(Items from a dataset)
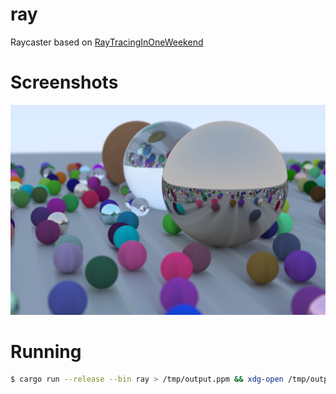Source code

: # ray

Raycaster based on [RayTracingInOneWeekend](https://raytracing.github.io/books/RayTracingInOneWeekend.html)

# Screenshots

![example-render](output.png)

# Running

```sh
$ cargo run --release --bin ray > /tmp/output.ppm && xdg-open /tmp/output.ppm &>/dev/null
```
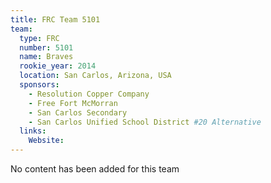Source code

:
 ```yaml
---
title: FRC Team 5101
team:
  type: FRC
  number: 5101
  name: Braves
  rookie_year: 2014
  location: San Carlos, Arizona, USA
  sponsors:
    - Resolution Copper Company
    - Free Fort McMorran
    - San Carlos Secondary
    - San Carlos Unified School District #20 Alternative
  links:
    Website: 
---
```

No content has been added for this team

| EXERCISE OBJECTIVE |
Filter the preceding entries down to the lines with "output".

| RESPONSE FOR THIS EXERCISE |
![example-render](output.png)
$ cargo run --release --bin ray > /tmp/output.ppm && xdg-open /tmp/output.ppm &>/dev/null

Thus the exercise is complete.